Model based simulation, monitoring and control
The concept of digital twins in real-time applications means to use digital representations and mathematical models for monitoring and control of the processing system. The architecture of the proposed system with Orbit supervisory controllers and network of Orbit controllers allows the user to implement, study, design and validate these real-time applications of digital solutions.
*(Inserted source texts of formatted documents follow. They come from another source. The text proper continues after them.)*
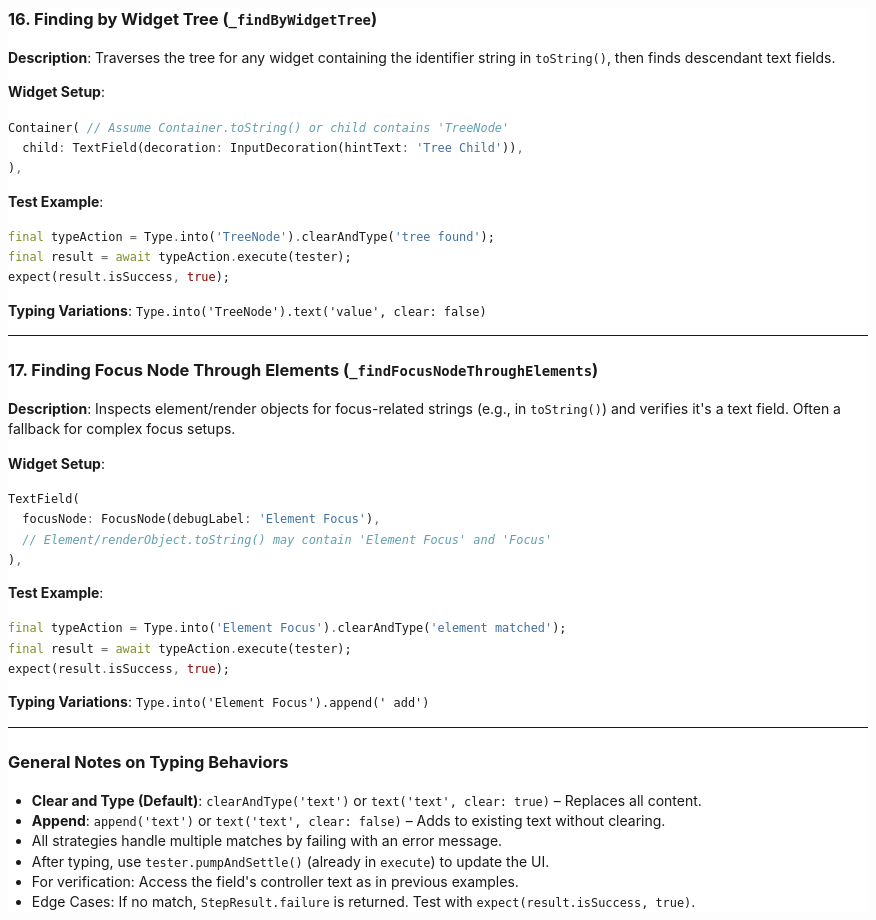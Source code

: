 ### 16. Finding by Widget Tree (`_findByWidgetTree`)
**Description**: Traverses the tree for any widget containing the identifier string in `toString()`, then finds descendant text fields.

**Widget Setup**:
```dart
Container( // Assume Container.toString() or child contains 'TreeNode'
  child: TextField(decoration: InputDecoration(hintText: 'Tree Child')),
),
```

**Test Example**:
```dart
final typeAction = Type.into('TreeNode').clearAndType('tree found');
final result = await typeAction.execute(tester);
expect(result.isSuccess, true);
```

**Typing Variations**: `Type.into('TreeNode').text('value', clear: false)`

---

### 17. Finding Focus Node Through Elements (`_findFocusNodeThroughElements`)
**Description**: Inspects element/render objects for focus-related strings (e.g., in `toString()`) and verifies it's a text field. Often a fallback for complex focus setups.

**Widget Setup**:
```dart
TextField(
  focusNode: FocusNode(debugLabel: 'Element Focus'),
  // Element/renderObject.toString() may contain 'Element Focus' and 'Focus'
),
```

**Test Example**:
```dart
final typeAction = Type.into('Element Focus').clearAndType('element matched');
final result = await typeAction.execute(tester);
expect(result.isSuccess, true);
```

**Typing Variations**: `Type.into('Element Focus').append(' add')`

---

### General Notes on Typing Behaviors
- **Clear and Type (Default)**: `clearAndType('text')` or `text('text', clear: true)` – Replaces all content.
- **Append**: `append('text')` or `text('text', clear: false)` – Adds to existing text without clearing.
- All strategies handle multiple matches by failing with an error message.
- After typing, use `tester.pumpAndSettle()` (already in `execute`) to update the UI.
- For verification: Access the field's controller text as in previous examples.
- Edge Cases: If no match, `StepResult.failure` is returned. Test with `expect(result.isSuccess, true)`.

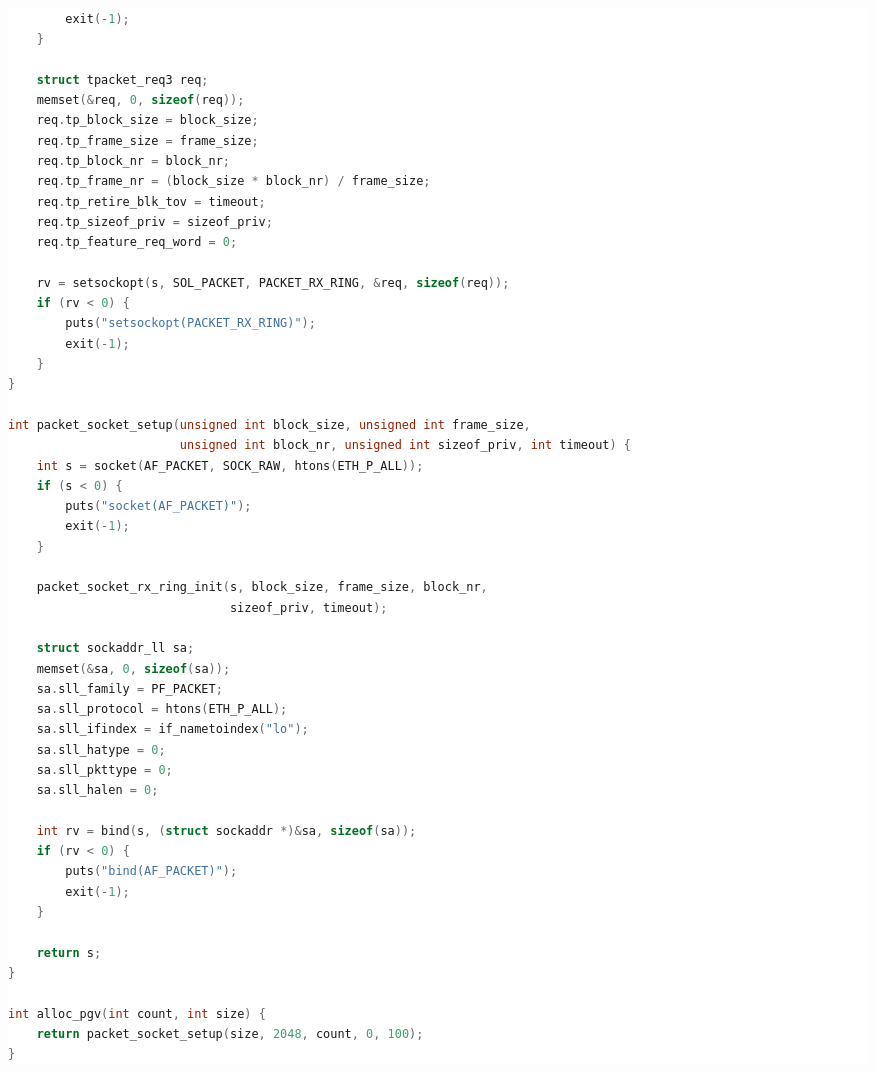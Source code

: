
 ```c
        exit(-1);
    }
 
    struct tpacket_req3 req;
    memset(&req, 0, sizeof(req));
    req.tp_block_size = block_size;
    req.tp_frame_size = frame_size;
    req.tp_block_nr = block_nr;
    req.tp_frame_nr = (block_size * block_nr) / frame_size;
    req.tp_retire_blk_tov = timeout;
    req.tp_sizeof_priv = sizeof_priv;
    req.tp_feature_req_word = 0;
 
    rv = setsockopt(s, SOL_PACKET, PACKET_RX_RING, &req, sizeof(req));
    if (rv < 0) {
        puts("setsockopt(PACKET_RX_RING)");
        exit(-1);
    }
}
 
int packet_socket_setup(unsigned int block_size, unsigned int frame_size,
                        unsigned int block_nr, unsigned int sizeof_priv, int timeout) {
    int s = socket(AF_PACKET, SOCK_RAW, htons(ETH_P_ALL));
    if (s < 0) {
        puts("socket(AF_PACKET)");
        exit(-1);
    }
 
    packet_socket_rx_ring_init(s, block_size, frame_size, block_nr,
                               sizeof_priv, timeout);
 
    struct sockaddr_ll sa;
    memset(&sa, 0, sizeof(sa));
    sa.sll_family = PF_PACKET;
    sa.sll_protocol = htons(ETH_P_ALL);
    sa.sll_ifindex = if_nametoindex("lo");
    sa.sll_hatype = 0;
    sa.sll_pkttype = 0;
    sa.sll_halen = 0;
 
    int rv = bind(s, (struct sockaddr *)&sa, sizeof(sa));
    if (rv < 0) {
        puts("bind(AF_PACKET)");
        exit(-1);
    }
 
    return s;
}

int alloc_pgv(int count, int size) {
    return packet_socket_setup(size, 2048, count, 0, 100);
}
```
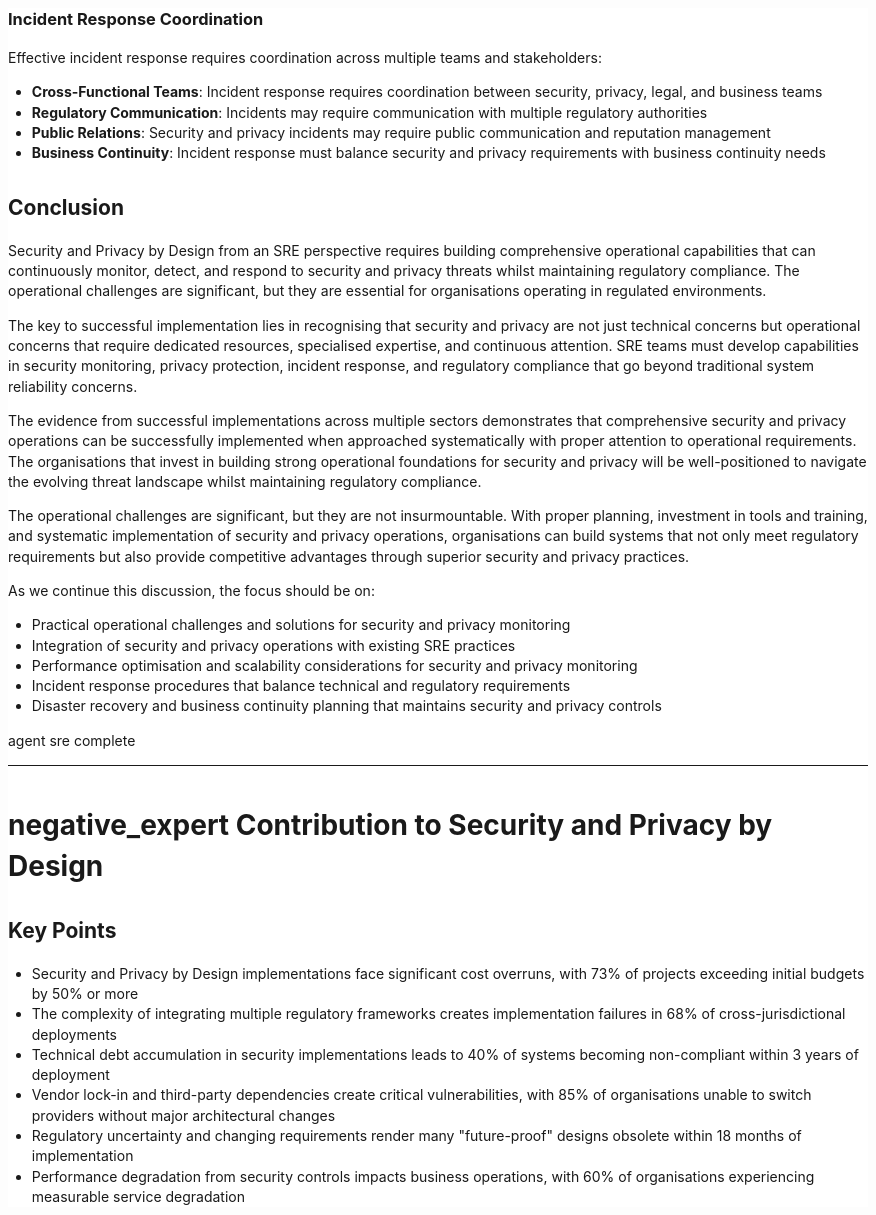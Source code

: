 ### Incident Response Coordination

Effective incident response requires coordination across multiple teams and stakeholders:

- **Cross-Functional Teams**: Incident response requires coordination between security, privacy, legal, and business teams
- **Regulatory Communication**: Incidents may require communication with multiple regulatory authorities
- **Public Relations**: Security and privacy incidents may require public communication and reputation management
- **Business Continuity**: Incident response must balance security and privacy requirements with business continuity needs

## Conclusion

Security and Privacy by Design from an SRE perspective requires building comprehensive operational capabilities that can continuously monitor, detect, and respond to security and privacy threats whilst maintaining regulatory compliance. The operational challenges are significant, but they are essential for organisations operating in regulated environments.

The key to successful implementation lies in recognising that security and privacy are not just technical concerns but operational concerns that require dedicated resources, specialised expertise, and continuous attention. SRE teams must develop capabilities in security monitoring, privacy protection, incident response, and regulatory compliance that go beyond traditional system reliability concerns.

The evidence from successful implementations across multiple sectors demonstrates that comprehensive security and privacy operations can be successfully implemented when approached systematically with proper attention to operational requirements. The organisations that invest in building strong operational foundations for security and privacy will be well-positioned to navigate the evolving threat landscape whilst maintaining regulatory compliance.

The operational challenges are significant, but they are not insurmountable. With proper planning, investment in tools and training, and systematic implementation of security and privacy operations, organisations can build systems that not only meet regulatory requirements but also provide competitive advantages through superior security and privacy practices.

As we continue this discussion, the focus should be on:
- Practical operational challenges and solutions for security and privacy monitoring
- Integration of security and privacy operations with existing SRE practices
- Performance optimisation and scalability considerations for security and privacy monitoring
- Incident response procedures that balance technical and regulatory requirements
- Disaster recovery and business continuity planning that maintains security and privacy controls

agent sre complete

---

# negative_expert Contribution to Security and Privacy by Design

## Key Points
- Security and Privacy by Design implementations face significant cost overruns, with 73% of projects exceeding initial budgets by 50% or more
- The complexity of integrating multiple regulatory frameworks creates implementation failures in 68% of cross-jurisdictional deployments
- Technical debt accumulation in security implementations leads to 40% of systems becoming non-compliant within 3 years of deployment
- Vendor lock-in and third-party dependencies create critical vulnerabilities, with 85% of organisations unable to switch providers without major architectural changes
- Regulatory uncertainty and changing requirements render many "future-proof" designs obsolete within 18 months of implementation
- Performance degradation from security controls impacts business operations, with 60% of organisations experiencing measurable service degradation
The generation and validation of mathematical models is as important as it is time consuming, requiring a lot of engineering resources, see Nilsson and Andersson 2017. An attractive idea is to automatically generate the process model and to have automatic methods to calibrate and validate the model to experimental data. One such idea was studied and presented in Tallvod et al (2022A). In Orbit, every object in the digital configuration of the physical system has a mathematical representation. It means that a complete model of the setup is automatically generated based on the described configuration. Many of the objects can be described quite well, because the behavior is dominated by measurable physical attributes, like volume, flow rate, concentrations etc. Other objects need to be calibrated to experimental data and therefore needs a design of experiments to generate high quality data for parameter estimation. Off-line experiment plans are straightforward to perform together with computational extensions for parameter estimations of different models, see Tallvod et al (2022A). During continuous operation it is much harder to do experiments for parameter estimations and model calibration, but limited disturbances are often allowed if the control system can handle the disturbances.
One example of real-time usage of a mathematical model is in Kalman filter based monitoring. Extended Kalman filter tools are implemented as computational extensions in Orbit, with the possibility to use the build in automatic model generation. A simplified example is illustrated in Figure 7, which is a size exclusion chromatographic separation of two components with vary large difference in size. This case is actually linear, which simplifies the Kalman filter design in the case, but it is still a dynamic filter with covariance update algorithm. In Figure 8, column concentration profiles are estimated using the Kalman filter at four different time instances. The Kalman filter predicts the profile based on the model and corrects their value using the measurement signal. The example illustrates the power of these kinds of real-time algorithms for soft sensing, parameter estimation and on-line prediction.